Please copy out every line of the listing below in which the word "pitch" appears.
━━━━
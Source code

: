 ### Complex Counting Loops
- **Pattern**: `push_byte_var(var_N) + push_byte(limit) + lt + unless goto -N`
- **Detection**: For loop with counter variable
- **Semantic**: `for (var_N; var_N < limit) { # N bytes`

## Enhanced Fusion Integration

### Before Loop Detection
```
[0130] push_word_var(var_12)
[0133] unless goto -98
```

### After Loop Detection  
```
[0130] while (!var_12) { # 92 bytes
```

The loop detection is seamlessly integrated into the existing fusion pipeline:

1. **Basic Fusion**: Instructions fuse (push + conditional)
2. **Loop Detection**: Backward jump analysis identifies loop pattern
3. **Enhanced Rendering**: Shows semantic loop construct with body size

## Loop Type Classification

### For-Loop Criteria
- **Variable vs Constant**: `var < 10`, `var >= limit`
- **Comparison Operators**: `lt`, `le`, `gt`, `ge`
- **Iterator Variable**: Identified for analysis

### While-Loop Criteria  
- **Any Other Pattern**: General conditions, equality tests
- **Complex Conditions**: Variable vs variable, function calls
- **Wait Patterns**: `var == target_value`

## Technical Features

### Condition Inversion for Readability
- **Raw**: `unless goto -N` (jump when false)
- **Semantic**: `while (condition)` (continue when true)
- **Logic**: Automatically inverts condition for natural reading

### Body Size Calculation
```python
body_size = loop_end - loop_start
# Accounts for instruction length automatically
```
━━━━
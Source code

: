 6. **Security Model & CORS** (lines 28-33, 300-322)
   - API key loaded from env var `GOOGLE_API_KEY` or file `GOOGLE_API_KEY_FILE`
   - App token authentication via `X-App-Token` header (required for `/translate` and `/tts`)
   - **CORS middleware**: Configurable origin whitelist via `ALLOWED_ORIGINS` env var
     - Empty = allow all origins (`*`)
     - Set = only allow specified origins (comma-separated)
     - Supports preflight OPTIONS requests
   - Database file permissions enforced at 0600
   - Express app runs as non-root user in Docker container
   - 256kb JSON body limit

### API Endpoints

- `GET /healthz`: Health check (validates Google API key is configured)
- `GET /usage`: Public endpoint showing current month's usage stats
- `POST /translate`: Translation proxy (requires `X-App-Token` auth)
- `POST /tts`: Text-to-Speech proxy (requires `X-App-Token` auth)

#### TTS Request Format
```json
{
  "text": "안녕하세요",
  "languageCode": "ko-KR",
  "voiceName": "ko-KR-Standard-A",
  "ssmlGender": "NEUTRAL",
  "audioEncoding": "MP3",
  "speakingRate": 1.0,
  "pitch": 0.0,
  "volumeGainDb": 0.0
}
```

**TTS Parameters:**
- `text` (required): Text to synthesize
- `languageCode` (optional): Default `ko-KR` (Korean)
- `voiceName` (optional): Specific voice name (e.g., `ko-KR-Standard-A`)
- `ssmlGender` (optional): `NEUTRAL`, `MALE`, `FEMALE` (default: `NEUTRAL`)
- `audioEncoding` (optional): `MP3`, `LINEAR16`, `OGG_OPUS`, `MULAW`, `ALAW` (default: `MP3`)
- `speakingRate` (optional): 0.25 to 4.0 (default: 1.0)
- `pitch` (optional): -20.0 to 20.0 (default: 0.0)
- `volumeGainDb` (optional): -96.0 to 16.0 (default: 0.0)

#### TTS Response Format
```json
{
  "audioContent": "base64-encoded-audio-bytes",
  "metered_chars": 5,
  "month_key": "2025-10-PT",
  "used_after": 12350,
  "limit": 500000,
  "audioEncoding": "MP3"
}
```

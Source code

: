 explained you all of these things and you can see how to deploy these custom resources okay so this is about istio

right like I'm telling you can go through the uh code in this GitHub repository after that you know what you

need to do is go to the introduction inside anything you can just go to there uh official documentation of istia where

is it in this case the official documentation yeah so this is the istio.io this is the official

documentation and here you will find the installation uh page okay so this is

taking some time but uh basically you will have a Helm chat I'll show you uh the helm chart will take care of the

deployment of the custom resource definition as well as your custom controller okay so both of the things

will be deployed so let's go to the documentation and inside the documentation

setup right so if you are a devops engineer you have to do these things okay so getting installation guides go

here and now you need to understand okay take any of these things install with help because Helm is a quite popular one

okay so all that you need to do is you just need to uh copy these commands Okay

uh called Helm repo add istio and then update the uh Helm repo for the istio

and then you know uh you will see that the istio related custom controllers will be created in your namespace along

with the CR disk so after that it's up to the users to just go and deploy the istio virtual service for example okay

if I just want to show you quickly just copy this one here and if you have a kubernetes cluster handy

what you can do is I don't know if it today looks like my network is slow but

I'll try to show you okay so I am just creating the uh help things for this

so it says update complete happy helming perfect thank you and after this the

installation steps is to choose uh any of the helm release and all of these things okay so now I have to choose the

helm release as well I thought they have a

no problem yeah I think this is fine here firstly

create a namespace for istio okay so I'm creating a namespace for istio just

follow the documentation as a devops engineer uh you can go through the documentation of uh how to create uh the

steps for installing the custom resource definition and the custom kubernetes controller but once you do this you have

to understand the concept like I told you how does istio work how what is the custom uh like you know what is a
━━━━
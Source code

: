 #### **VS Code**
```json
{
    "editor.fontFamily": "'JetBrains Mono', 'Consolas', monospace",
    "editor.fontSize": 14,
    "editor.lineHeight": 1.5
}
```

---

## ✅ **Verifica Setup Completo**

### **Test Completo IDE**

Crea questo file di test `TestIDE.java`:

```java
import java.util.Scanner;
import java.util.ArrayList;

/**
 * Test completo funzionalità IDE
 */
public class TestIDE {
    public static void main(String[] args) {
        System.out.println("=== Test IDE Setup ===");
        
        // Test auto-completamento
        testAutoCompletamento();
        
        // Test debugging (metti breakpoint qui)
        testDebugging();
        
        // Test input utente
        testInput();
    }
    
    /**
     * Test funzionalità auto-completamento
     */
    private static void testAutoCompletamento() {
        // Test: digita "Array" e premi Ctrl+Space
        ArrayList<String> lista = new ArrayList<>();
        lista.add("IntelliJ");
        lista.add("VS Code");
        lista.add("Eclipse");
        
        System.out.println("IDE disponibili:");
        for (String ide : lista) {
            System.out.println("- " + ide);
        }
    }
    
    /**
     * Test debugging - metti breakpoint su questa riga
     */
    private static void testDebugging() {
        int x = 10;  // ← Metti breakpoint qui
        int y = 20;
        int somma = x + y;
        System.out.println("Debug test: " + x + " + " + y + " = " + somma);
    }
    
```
━━━━
▶ **Exercise result**
  "pitch": 0.0,
- `pitch` (optional): -20.0 to 20.0 (default: 0.0)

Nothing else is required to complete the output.